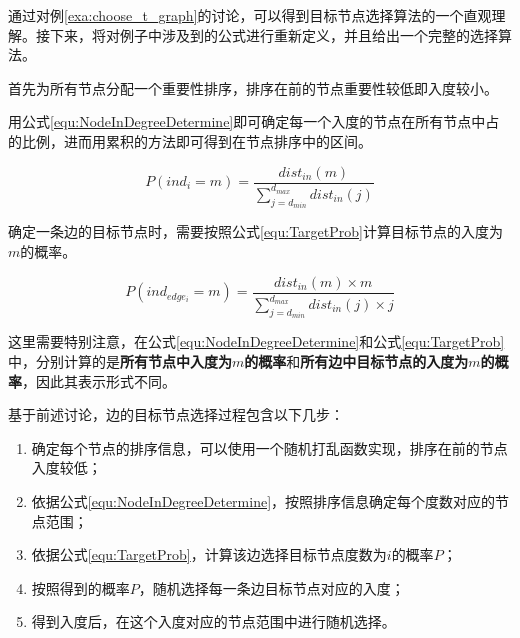 通过对例\ref{exa:choose_t_graph}的讨论，可以得到目标节点选择算法的一个直观理解。接下来，将对例子中涉及到的公式进行重新定义，并且给出一个完整的选择算法。



首先为所有节点分配一个重要性排序，排序在前的节点重要性较低即入度较小。

用公式\ref{equ:NodeInDegreeDetermine}即可确定每一个入度的节点在所有节点中占的比例，进而用累积的方法即可得到在节点排序中的区间。

\vspace{-8mm}

\begin{equation}
  \label{equ:NodeInDegreeDetermine}
  P\left(ind_i=m\right)=\frac{dist_{in}(m)}{\sum\limits_{j=d_{min}}^{d_{max}}dist_{in}(j)}
\end{equation}

确定一条边的目标节点时，需要按照公式\ref{equ:TargetProb}计算目标节点的入度为$m$的概率。

\vspace{-8mm}

\begin{equation}
  \label{equ:TargetProb}
  P\left(ind_{edge_i}=m\right)=\frac{dist_{in}(m) \times m}{\sum\limits_{j=d_{min}}^{d_{max}}dist_{in}(j)\times j}
\end{equation}

这里需要特别注意，在公式\ref{equ:NodeInDegreeDetermine}和公式\ref{equ:TargetProb}中，分别计算的是\textbf{所有节点中入度为$m$的概率}和\textbf{所有边中目标节点的入度为$m$的概率}，因此其表示形式不同。

基于前述讨论，边的目标节点选择过程包含以下几步：

\begin{enumerate}
  \item 确定每个节点的排序信息，可以使用一个随机打乱函数实现，排序在前的节点入度较低；
  \item 依据公式\ref{equ:NodeInDegreeDetermine}，按照排序信息确定每个度数对应的节点范围；
  \item 依据公式\ref{equ:TargetProb}，计算该边选择目标节点度数为$i$的概率$P$；
  \item 按照得到的概率$P$，随机选择每一条边目标节点对应的入度；
  \item 得到入度后，在这个入度对应的节点范围中进行随机选择。
\end{enumerate}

• **THE TASK**
Look above for the line holding "首先为所有节点分配一个重要性排序，排序在前的节点重要性较低即入度较小。" and the line holding "这里需要特别注意，在公式\r". Retype both, and every line between them, word for word and nothing else.

• **TASK SOLUTION**
首先为所有节点分配一个重要性排序，排序在前的节点重要性较低即入度较小。

用公式\ref{equ:NodeInDegreeDetermine}即可确定每一个入度的节点在所有节点中占的比例，进而用累积的方法即可得到在节点排序中的区间。

\vspace{-8mm}

\begin{equation}
  \label{equ:NodeInDegreeDetermine}
  P\left(ind_i=m\right)=\frac{dist_{in}(m)}{\sum\limits_{j=d_{min}}^{d_{max}}dist_{in}(j)}
\end{equation}

确定一条边的目标节点时，需要按照公式\ref{equ:TargetProb}计算目标节点的入度为$m$的概率。

\vspace{-8mm}

\begin{equation}
  \label{equ:TargetProb}
  P\left(ind_{edge_i}=m\right)=\frac{dist_{in}(m) \times m}{\sum\limits_{j=d_{min}}^{d_{max}}dist_{in}(j)\times j}
\end{equation}

这里需要特别注意，在公式\ref{equ:NodeInDegreeDetermine}和公式\ref{equ:TargetProb}中，分别计算的是\textbf{所有节点中入度为$m$的概率}和\textbf{所有边中目标节点的入度为$m$的概率}，因此其表示形式不同。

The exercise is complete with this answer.